**Your goal:**
Every line with the string "쓰러트린" should be copied from the data.

□ □ □ □ □ □ □

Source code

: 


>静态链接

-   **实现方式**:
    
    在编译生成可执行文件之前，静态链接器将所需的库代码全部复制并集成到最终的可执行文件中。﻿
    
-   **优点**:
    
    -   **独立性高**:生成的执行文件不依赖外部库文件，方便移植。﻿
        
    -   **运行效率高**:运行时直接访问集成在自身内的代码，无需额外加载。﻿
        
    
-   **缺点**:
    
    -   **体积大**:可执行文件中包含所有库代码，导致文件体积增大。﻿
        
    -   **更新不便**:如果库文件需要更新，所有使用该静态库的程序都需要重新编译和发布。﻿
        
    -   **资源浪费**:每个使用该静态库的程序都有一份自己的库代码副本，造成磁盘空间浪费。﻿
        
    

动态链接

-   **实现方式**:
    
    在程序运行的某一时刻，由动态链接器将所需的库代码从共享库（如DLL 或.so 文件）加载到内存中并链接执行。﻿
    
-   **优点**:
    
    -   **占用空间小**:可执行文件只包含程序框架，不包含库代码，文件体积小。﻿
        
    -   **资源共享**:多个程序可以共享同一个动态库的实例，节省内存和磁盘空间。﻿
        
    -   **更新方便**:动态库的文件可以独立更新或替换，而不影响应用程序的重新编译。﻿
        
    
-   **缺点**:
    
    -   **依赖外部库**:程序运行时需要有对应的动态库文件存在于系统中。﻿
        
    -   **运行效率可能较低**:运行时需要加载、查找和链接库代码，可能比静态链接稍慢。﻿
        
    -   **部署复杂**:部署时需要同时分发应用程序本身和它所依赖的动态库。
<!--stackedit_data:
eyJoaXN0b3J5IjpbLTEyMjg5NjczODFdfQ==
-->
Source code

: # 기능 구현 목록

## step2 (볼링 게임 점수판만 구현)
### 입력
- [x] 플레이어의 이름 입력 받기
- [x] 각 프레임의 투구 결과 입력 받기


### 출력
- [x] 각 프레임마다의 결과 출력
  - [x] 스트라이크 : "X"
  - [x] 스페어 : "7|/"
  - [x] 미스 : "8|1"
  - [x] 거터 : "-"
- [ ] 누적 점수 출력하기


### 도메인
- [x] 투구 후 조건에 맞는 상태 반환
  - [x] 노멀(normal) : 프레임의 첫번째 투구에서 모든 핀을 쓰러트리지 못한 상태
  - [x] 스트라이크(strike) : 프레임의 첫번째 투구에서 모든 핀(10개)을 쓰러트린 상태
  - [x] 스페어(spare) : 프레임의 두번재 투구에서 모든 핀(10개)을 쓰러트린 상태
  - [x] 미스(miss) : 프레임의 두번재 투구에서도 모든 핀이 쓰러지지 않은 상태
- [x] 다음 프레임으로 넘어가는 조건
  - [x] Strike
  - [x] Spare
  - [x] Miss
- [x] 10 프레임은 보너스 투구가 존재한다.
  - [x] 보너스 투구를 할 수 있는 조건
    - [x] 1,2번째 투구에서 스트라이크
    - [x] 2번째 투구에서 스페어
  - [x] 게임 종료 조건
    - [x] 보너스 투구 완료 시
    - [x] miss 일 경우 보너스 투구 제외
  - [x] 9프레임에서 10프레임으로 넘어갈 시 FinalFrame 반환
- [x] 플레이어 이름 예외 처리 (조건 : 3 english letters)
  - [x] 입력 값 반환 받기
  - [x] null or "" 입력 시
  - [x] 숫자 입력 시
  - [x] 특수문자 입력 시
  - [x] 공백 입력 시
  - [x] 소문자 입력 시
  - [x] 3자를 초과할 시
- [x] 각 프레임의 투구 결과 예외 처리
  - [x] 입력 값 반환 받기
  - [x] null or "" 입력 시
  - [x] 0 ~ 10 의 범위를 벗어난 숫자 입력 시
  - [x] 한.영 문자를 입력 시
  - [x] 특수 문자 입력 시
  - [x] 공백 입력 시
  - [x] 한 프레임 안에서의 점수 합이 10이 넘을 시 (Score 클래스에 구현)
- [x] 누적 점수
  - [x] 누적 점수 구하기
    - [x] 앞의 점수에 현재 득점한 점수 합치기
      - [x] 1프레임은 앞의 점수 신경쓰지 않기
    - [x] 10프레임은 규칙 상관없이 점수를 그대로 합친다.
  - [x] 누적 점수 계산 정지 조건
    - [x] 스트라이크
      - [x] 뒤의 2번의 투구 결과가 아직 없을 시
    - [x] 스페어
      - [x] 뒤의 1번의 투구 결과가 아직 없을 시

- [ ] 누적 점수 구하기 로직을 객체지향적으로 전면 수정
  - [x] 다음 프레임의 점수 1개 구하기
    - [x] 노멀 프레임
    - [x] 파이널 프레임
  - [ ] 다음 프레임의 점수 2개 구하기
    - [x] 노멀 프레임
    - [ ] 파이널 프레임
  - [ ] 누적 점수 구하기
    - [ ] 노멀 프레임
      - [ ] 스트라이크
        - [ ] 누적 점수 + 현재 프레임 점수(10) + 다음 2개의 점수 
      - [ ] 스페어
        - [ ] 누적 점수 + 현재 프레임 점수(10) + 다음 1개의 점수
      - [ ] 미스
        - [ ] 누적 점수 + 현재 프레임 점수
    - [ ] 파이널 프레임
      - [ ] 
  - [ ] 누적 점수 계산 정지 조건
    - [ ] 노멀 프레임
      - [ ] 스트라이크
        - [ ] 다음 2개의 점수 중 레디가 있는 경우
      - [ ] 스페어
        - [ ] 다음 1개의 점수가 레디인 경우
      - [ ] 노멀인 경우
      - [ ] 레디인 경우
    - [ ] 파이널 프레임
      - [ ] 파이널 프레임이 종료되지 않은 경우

□ □ □ □ □ □ □

**Answer for this exercise:**
  - [x] 스트라이크(strike) : 프레임의 첫번째 투구에서 모든 핀(10개)을 쓰러트린 상태
  - [x] 스페어(spare) : 프레임의 두번재 투구에서 모든 핀(10개)을 쓰러트린 상태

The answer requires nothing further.